Erschwerter Abschied
In diesen Gefühlen treffen sich die zwei Stränge, mehr noch aber in einer Ambivalenz von An- und Abwesenheit. Der Vater siezt seine Tochter bald, fragt sie nach ihrem Namen, sie aber hat ihn genau vor Augen, weiß, dass er es ist. Sie muss damit leben, dass er zugleich verloren und noch da ist. Auch die Angehörigen der Passagiere- und Crew-Mitglieder von MH370 leiden darunter, leiden so.

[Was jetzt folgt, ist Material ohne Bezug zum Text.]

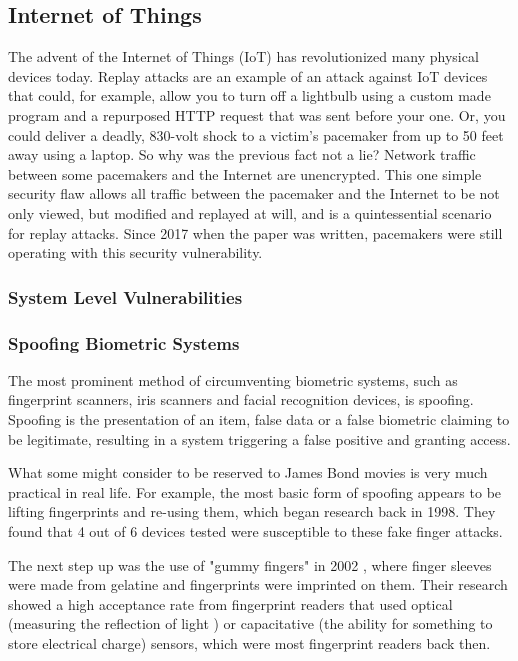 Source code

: \documentclass[a4paper, 11pt]{article}
\begin{document}
\subsection{Internet of Things}
\label{sec:iot}
The advent of the Internet of Things (IoT) has revolutionized many physical devices today. Replay attacks are an example of an attack against IoT devices that could, for example, allow you to turn off a lightbulb using a custom made program and a repurposed HTTP request that was sent before your one. Or, you could deliver a deadly, 830-volt shock to a victim's pacemaker from up to 50 feet away using a laptop. \cite{ref:pacemakers} So why was the previous fact not a lie? Network traffic between some pacemakers and the Internet are unencrypted. This one simple security flaw allows all traffic between the pacemaker and the Internet to be not only viewed, but modified and replayed at will, and is a quintessential scenario for replay attacks. Since 2017 when the paper was written, pacemakers were still operating with this security vulnerability.

\subsubsection{System Level Vulnerabilities}
\label{sec:systemlevel}

\subsubsection{Spoofing Biometric Systems}
\label{sec:spoofingbiometric}
The most prominent method of circumventing biometric systems, such as fingerprint scanners, iris scanners and facial recognition devices, is spoofing. \cite{ref:biometricattackvectors} Spoofing is the presentation of an item, false data or a false biometric claiming to be legitimate, resulting in a system triggering a false positive and granting access. \cite{ref:biometricattackvectors}

What some might consider to be reserved to James Bond movies is very much practical in real life. For example, the most basic form of spoofing appears to be lifting fingerprints and re-using them, which began research back in 1998. \cite{ref:biometricattackvectors,ref:willis1998six} They found that 4 out of 6 devices tested were susceptible to these fake finger attacks. \cite{ref:willis1998six}

The next step up was the use of "gummy fingers" in 2002 \cite{ref:matsumoto2002impact}, where finger sleeves were made from gelatine and fingerprints were imprinted on them. Their research showed a high acceptance rate from fingerprint readers that used optical (measuring the reflection of light \cite{ref:matsumoto2002impact}) or capacitative (the ability for something to store electrical charge) sensors, which were most fingerprint readers back then. \cite{ref:matsumoto2002impact}
\end{document}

Dadurch dass die Maschine nicht gefunden wird, dass unklar bleibt, was mit ihr geschah, ist ein Abschied erschwert, für viele gar unmöglich. Haug hat mit einigen von ihnen gesprochen. Einer schreibt unablässig SMS an das Handy seiner Frau. Eine lässt den Rasen vor dem Haus wuchern, weil das Mähen immer Aufgabe ihres Mannes war. Wenn er zurückkommt, soll er wissen, dass sie auf ihn gewartet hat. Eine Gruppe Chinese geht jeden Tag zur malaysischen Botschaft in Peking, um dort nachzufragen: „Gibt es etwas Neues?“
Die Psychologin Pauline Boss liefert Haug den Begriff für den Zustand, in dem sie und die Angehörigen feststecken; „ambiguous loss“, etwas, womit man nicht abschließen könne. „Die einzige Chance, mit unklaren Verlusten zu leben, ist, zwei gegensätzliche Ideen gleichzeitig im Kopf zu haben: Du bist fort, vielleicht aber noch hier. Du bist hier, vielleicht aber auch fort.“
Mit dieser dezent gesetzten Wendung ins Abstrakte weitet die Autorin noch einmal den Blick auf ihr Thema. Ohne das fremde wie das eigene Leid zu schmälern, stehen die Demenz des Vaters ebenso wie das Schicksal von MH370 auf einmal auch exemplarisch für jede vergleichbare Lage, in der viele Menschen gefangen und in die noch mehr eines Tages geraten dürften. Haugs Buch ist der Versuch, diese Krise nicht nur zu erleiden, sondern zu verstehen. Auch um sich selbst und anderen besser Trost spenden zu können.